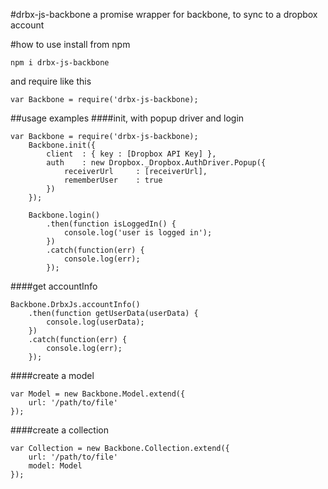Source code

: #drbx-js-backbone
a promise wrapper for backbone, to sync to a dropbox account

#how to use
install from npm

	npm i drbx-js-backbone

and require like this

    var Backbone = require('drbx-js-backbone);


##usage examples
####init, with popup driver and login
	
	var Backbone = require('drbx-js-backbone);
        Backbone.init({
            client  : { key : [Dropbox API Key] },
            auth    : new Dropbox._Dropbox.AuthDriver.Popup({
                receiverUrl     : [receiverUrl],
                rememberUser    : true
            })
        });

        Backbone.login()
            .then(function isLoggedIn() {
                console.log('user is logged in');
            })
            .catch(function(err) {
                console.log(err);
            });


####get accountInfo

    Backbone.DrbxJs.accountInfo()
        .then(function getUserData(userData) {
            console.log(userData);
        })
        .catch(function(err) {
            console.log(err);
        });

####create a model

	var Model = new Backbone.Model.extend({
    	url: '/path/to/file'
    });

####create a collection

	var Collection = new Backbone.Collection.extend({
    	url: '/path/to/file'
   		model: Model
    });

•••••

▶ _ACTIVITY_: For every record above, repeat the text exactly and omit any picture.

▶ _YOUR SOLUTION_:
Source code

: #drbx-js-backbone
a promise wrapper for backbone, to sync to a dropbox account

#how to use
install from npm

	npm i drbx-js-backbone

and require like this

    var Backbone = require('drbx-js-backbone);


##usage examples
####init, with popup driver and login
	
	var Backbone = require('drbx-js-backbone);
        Backbone.init({
            client  : { key : [Dropbox API Key] },
            auth    : new Dropbox._Dropbox.AuthDriver.Popup({
                receiverUrl     : [receiverUrl],
                rememberUser    : true
            })
        });

        Backbone.login()
            .then(function isLoggedIn() {
                console.log('user is logged in');
            })
            .catch(function(err) {
                console.log(err);
            });


####get accountInfo

    Backbone.DrbxJs.accountInfo()
        .then(function getUserData(userData) {
            console.log(userData);
        })
        .catch(function(err) {
            console.log(err);
        });

####create a model

	var Model = new Backbone.Model.extend({
    	url: '/path/to/file'
    });

####create a collection

	var Collection = new Backbone.Collection.extend({
    	url: '/path/to/file'
   		model: Model
    });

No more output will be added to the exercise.